DavidKorczynski
commented
4 months ago I'm not entirely sure what you're asking. I'm sure there are areas where some harnesses are not performing optimal due to the target being stateful.
However, what's your specific ask here
What about introducing a check in the framework that allows a stateful bunch of fuzzers to play a role when detecting a stateful SUT?
Are you suggesting adding a new fuzzing engine, or what is a "check" in this context? If this is part of the fuzz engine itself, how about submitting it to e.g. AFL++ as a patch? You could also verify the improvements by way of https://github.com/google/fuzzbench
cristiandaniele
I analysed the nature of the SUT OSS-fuzz fuzzes. I passed through about 400 case studies and noted that almost 10% are stateful.
Since OSS only has stateless fuzzers, how is it useful to employ such a fuzzer to do stateful fuzzing?
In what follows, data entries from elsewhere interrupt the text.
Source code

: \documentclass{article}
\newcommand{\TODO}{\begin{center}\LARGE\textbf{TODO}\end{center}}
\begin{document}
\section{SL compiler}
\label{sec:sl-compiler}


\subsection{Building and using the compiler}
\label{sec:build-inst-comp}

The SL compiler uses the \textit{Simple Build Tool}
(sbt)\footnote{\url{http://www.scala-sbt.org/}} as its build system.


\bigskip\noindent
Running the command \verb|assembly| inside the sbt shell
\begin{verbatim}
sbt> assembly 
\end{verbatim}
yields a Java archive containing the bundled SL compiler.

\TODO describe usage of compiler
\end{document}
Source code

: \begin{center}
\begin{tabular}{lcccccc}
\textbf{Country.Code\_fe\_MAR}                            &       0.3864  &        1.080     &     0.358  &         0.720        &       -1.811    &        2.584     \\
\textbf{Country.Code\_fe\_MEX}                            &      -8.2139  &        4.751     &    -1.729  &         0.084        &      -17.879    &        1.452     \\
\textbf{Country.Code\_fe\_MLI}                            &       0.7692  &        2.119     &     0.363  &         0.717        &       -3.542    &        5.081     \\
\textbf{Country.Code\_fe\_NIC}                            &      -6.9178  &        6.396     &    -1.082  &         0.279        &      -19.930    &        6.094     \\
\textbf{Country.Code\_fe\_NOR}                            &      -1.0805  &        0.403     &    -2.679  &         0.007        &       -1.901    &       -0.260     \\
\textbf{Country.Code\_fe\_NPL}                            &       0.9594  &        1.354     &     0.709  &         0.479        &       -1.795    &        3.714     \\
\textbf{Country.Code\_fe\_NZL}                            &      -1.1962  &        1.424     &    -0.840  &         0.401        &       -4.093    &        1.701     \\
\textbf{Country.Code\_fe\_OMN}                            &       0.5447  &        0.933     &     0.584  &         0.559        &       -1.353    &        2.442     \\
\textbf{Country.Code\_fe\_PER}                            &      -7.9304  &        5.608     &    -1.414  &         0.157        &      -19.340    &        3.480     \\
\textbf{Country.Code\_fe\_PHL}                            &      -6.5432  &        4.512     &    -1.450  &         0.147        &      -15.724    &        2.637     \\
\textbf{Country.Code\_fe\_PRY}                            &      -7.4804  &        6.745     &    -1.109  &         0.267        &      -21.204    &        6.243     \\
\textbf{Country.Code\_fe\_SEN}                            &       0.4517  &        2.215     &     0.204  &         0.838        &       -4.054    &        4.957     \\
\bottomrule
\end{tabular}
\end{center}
I zoomed in on two different case studies, i.e. ProFTPD and open62541 and noted that the accuracy of the fuzzing targets really makes the difference when dealing with stateful systems. In fact, that's the only way to get rid of the statefulness of systems and then be able to use stateless fuzzers for stateful systems. It's worthwhile to note that fuzzing targets won't allow the reproducibility of almost any bugs, as it won't allow to reconstruction of the whole trace but only provides the last message that triggers the bug.
What about introducing a check in the framework that allows a stateful bunch of fuzzers to play a role when detecting a stateful SUT?